L’idée est née il y a quelques mois dans la tête de Soumia Zahir, conseillère municipale en charge des droits des femmes. « Pour moi, faire
lire ce texte par des élus, en mairie, c’est faire de la politique. Ce texte est joué depuis des années à Paris. Il me paraissait important qu’il le soit aussi ici, dans une ville du 93, étiquetée banlieue », explique la jeune femme.
Concentrés, les yeux rivés sur leur texte, les comédiens en herbe enchaînent les répliques, drôles, émouvantes, tragiques : « 80 à 100 millions de petites filles et de jeunes femmes ont subi des mutilations génitales », « Le clitoris n’est qu’une simple boule de nerfs. Huit mille terminaisons nerveuses, pour être tout à fait précis »…
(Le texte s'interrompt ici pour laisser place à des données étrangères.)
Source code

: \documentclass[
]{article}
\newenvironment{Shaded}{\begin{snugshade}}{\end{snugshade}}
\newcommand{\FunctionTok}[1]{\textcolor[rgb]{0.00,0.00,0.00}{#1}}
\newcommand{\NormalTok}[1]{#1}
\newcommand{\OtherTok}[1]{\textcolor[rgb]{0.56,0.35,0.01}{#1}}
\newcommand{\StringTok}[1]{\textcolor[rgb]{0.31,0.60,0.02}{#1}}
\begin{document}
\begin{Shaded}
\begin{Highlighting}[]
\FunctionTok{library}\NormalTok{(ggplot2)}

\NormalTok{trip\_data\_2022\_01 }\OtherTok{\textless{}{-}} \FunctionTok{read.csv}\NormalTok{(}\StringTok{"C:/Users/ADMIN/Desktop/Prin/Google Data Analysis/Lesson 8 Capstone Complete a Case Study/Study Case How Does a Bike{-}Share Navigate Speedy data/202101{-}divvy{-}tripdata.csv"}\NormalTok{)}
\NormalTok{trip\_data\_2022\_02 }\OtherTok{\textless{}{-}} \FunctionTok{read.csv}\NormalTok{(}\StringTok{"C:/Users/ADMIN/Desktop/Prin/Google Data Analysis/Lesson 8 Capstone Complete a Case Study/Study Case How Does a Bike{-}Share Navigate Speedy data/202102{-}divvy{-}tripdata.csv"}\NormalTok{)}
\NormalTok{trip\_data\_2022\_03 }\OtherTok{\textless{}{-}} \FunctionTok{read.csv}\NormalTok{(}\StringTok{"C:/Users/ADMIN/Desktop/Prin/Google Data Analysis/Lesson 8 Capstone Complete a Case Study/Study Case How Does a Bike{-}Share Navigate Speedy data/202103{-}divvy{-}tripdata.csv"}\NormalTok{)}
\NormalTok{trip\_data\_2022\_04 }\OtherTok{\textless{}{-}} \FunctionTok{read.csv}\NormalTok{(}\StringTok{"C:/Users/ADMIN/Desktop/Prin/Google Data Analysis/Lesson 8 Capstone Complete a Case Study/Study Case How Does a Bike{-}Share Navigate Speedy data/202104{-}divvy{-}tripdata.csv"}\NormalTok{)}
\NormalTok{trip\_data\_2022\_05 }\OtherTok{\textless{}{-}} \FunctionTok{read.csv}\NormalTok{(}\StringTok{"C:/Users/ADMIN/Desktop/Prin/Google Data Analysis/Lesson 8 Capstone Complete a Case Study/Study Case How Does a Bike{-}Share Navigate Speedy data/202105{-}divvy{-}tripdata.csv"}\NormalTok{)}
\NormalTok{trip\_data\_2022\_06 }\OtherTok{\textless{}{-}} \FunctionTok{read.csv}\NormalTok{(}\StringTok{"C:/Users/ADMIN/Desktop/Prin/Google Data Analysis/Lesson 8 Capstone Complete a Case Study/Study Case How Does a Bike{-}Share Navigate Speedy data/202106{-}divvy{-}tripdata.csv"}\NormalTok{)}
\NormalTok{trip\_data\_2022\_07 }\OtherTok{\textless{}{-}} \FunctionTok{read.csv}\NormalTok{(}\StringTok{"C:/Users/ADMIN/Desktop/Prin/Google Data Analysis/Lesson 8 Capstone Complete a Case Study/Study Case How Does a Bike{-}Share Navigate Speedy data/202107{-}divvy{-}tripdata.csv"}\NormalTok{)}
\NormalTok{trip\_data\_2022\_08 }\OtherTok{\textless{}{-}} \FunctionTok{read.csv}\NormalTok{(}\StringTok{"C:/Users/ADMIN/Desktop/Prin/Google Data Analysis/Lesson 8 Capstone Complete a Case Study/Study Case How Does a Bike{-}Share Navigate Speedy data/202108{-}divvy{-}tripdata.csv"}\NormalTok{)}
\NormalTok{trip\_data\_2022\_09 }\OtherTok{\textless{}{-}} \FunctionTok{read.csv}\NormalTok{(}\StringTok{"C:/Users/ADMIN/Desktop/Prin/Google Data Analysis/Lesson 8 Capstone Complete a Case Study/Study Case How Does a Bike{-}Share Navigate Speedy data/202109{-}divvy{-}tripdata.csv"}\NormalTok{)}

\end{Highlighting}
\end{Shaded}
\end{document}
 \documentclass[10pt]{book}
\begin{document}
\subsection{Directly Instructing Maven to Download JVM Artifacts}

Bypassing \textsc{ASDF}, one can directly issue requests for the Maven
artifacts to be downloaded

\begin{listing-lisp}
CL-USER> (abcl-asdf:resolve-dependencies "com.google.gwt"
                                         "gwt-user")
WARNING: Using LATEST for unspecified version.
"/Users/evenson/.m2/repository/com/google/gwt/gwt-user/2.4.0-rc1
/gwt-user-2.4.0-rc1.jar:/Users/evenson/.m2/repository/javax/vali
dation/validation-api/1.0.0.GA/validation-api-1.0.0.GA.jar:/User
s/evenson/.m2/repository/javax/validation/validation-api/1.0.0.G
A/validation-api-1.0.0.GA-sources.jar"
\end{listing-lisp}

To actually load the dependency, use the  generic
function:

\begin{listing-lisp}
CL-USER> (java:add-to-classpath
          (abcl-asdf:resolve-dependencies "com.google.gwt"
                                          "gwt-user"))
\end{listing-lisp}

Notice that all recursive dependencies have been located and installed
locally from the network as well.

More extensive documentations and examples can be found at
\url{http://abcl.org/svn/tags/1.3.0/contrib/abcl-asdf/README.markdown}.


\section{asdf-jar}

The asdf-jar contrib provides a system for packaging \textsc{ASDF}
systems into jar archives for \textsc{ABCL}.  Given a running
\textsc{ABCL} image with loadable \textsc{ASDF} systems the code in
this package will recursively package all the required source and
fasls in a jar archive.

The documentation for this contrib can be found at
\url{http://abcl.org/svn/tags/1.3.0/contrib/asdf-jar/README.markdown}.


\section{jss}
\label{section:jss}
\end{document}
« Il y a des gens à qui ça va plaire, d’autres qui vont détester… Mais c’est aussi ça notre rôle d’élus : susciter le débat », estime Mounia Harkati, conseillère municipale aux besoins sanitaires. « Il y a encore beaucoup de tabous à faire sauter dans cette ville, et notamment dans les quartiers, autour de la sexualité, de la notion de plaisir, des rapports hommes-femmes… Lire ce texte est un acte politique fort. Il était important que des élus hommes le lisent aussi », renchérit Benoît Logre, adjoint au maire aux politiques sociales." (Le Parisien - 6 mars 2009)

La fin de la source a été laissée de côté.